Material provided
╔══

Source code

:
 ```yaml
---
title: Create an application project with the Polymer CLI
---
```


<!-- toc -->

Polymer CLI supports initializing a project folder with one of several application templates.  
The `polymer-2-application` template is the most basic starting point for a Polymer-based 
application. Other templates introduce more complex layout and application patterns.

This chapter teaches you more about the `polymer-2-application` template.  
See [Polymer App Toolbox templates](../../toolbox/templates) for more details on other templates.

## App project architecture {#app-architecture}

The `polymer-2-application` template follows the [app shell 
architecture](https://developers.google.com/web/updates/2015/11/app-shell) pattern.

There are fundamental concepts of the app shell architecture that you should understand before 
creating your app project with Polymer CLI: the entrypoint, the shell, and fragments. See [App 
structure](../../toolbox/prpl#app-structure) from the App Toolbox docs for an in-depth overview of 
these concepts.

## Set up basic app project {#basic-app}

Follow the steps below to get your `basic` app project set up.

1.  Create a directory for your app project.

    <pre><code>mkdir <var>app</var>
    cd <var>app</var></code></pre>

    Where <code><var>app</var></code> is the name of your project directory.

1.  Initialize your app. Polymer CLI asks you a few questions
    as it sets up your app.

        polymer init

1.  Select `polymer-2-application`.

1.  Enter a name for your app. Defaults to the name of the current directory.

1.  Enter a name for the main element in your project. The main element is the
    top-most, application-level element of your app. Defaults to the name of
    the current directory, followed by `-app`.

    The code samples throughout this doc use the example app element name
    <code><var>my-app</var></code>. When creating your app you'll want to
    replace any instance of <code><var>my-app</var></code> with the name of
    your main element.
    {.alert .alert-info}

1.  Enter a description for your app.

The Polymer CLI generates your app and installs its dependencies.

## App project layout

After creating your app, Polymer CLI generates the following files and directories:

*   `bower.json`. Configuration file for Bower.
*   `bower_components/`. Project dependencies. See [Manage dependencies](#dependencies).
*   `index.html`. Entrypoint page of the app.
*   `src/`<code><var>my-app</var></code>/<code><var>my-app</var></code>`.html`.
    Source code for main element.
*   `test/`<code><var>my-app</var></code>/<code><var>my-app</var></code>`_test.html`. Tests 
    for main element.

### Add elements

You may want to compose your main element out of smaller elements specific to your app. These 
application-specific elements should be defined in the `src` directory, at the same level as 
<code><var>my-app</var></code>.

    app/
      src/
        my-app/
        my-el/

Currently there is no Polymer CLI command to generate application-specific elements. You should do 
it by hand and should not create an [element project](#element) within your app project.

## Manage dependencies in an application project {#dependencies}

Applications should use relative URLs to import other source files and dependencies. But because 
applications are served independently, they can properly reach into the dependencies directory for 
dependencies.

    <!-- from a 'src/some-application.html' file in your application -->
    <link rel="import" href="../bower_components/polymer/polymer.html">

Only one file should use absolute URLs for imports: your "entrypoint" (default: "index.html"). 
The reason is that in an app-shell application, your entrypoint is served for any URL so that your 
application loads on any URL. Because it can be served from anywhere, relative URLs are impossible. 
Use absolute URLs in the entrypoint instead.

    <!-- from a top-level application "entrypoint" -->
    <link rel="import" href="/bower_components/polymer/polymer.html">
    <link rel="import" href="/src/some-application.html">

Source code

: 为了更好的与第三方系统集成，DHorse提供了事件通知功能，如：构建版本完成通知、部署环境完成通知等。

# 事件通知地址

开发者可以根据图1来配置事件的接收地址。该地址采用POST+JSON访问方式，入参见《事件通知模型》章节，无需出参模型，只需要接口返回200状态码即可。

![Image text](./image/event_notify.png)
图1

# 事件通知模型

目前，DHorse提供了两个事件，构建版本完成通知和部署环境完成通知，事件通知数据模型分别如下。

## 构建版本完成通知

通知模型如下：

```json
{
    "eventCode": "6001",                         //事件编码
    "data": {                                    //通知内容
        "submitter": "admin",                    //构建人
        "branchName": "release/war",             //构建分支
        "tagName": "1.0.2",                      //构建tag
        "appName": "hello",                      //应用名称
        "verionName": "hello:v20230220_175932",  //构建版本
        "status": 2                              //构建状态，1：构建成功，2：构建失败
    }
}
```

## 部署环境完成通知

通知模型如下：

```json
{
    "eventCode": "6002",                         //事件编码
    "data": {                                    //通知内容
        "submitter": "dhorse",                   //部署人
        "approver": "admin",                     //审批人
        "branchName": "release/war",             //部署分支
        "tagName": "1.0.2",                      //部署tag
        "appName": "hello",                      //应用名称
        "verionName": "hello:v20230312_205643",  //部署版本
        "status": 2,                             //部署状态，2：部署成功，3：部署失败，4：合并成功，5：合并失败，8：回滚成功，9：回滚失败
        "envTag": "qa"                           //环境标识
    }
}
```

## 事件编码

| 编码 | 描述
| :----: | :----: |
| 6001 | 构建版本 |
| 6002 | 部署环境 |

╚══

Exercise brief
Across the entries above, count the lines with the word "elements" and report that count by itself.

Output of the exercise
4